Extracted records –
------------

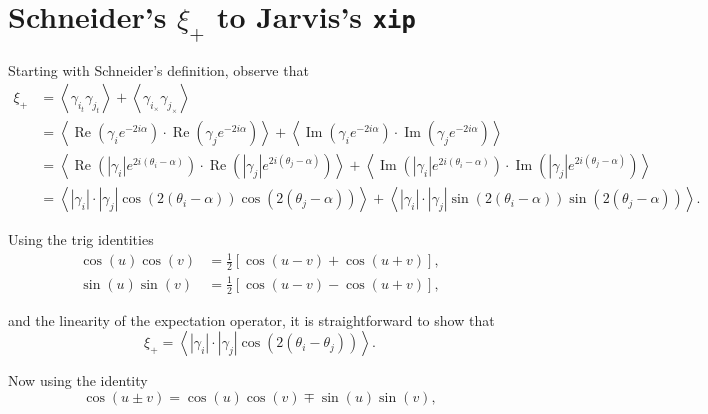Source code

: \documentclass[%
 reprint,
 amsmath,amssymb,
 aps,nofootinbib
]{revtex4-1}
\begin{document}
\section*{Schneider's $\xi_+$ to Jarvis's \texttt{xip}}

Starting with Schneider's definition, observe that
\begin{align*}
\xi_+&=\left<\gamma_{i_t}\gamma_{j_t}\right>+\left<\gamma_{i_\times}\gamma_{j_\times}\right>\\
&=\left<\operatorname{Re}\left(\gamma_ie^{-2i\alpha}\right)\cdot\operatorname{Re}\left(\gamma_je^{-2i\alpha}\right)\right>+\left<\operatorname{Im}\left(\gamma_ie^{-2i\alpha}\right)\cdot\operatorname{Im}\left(\gamma_je^{-2i\alpha}\right)\right>\\
&=\left<\operatorname{Re}\left(|\gamma_i|e^{2i(\theta_i-\alpha)}\right)\cdot\operatorname{Re}\left(|\gamma_j|e^{2i(\theta_j-\alpha)}\right)\right>+\left<\operatorname{Im}\left(|\gamma_i|e^{2i(\theta_i-\alpha)}\right)\cdot\operatorname{Im}\left(|\gamma_j|e^{2i(\theta_j-\alpha)}\right)\right>\\
&=\left<|\gamma_i|\cdot|\gamma_j|\cos\left(2(\theta_i-\alpha)\right)\cos\left(2(\theta_j-\alpha)\right)\right>+\left<|\gamma_i|\cdot|\gamma_j|\sin\left(2(\theta_i-\alpha)\right)\sin\left(2(\theta_j-\alpha)\right)\right>.
\end{align*}

Using the trig identities
\begin{align}
\cos(u)\cos(v)&=\frac{1}{2}\left[\cos(u-v)+\cos(u+v)\right],\\
\sin(u)\sin(v)&=\frac{1}{2}\left[\cos(u-v)-\cos(u+v)\right],
\end{align}

and the linearity of the expectation operator, it is straightforward to show that
$$\xi_+=\left<|\gamma_i|\cdot|\gamma_j|\cos\left(2(\theta_i-\theta_j)\right)\right>.$$

Now using the identity
\begin{equation}\label{trig2}
\cos(u\pm v)=\cos\left(u\right)\cos\left(v\right)\mp\sin\left(u\right)\sin\left(v\right),
\end{equation}
\end{document}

------------

Task to carry out – Copy out the lines beginning at the one that contains "Using the trig identities". Stop at the final line of the data, and include it.

Response below –
Using the trig identities
\begin{align}
\cos(u)\cos(v)&=\frac{1}{2}\left[\cos(u-v)+\cos(u+v)\right],\\
\sin(u)\sin(v)&=\frac{1}{2}\left[\cos(u-v)-\cos(u+v)\right],
\end{align}

and the linearity of the expectation operator, it is straightforward to show that
$$\xi_+=\left<|\gamma_i|\cdot|\gamma_j|\cos\left(2(\theta_i-\theta_j)\right)\right>.$$

Now using the identity
\begin{equation}\label{trig2}
\cos(u\pm v)=\cos\left(u\right)\cos\left(v\right)\mp\sin\left(u\right)\sin\left(v\right),
\end{equation}
\end{document}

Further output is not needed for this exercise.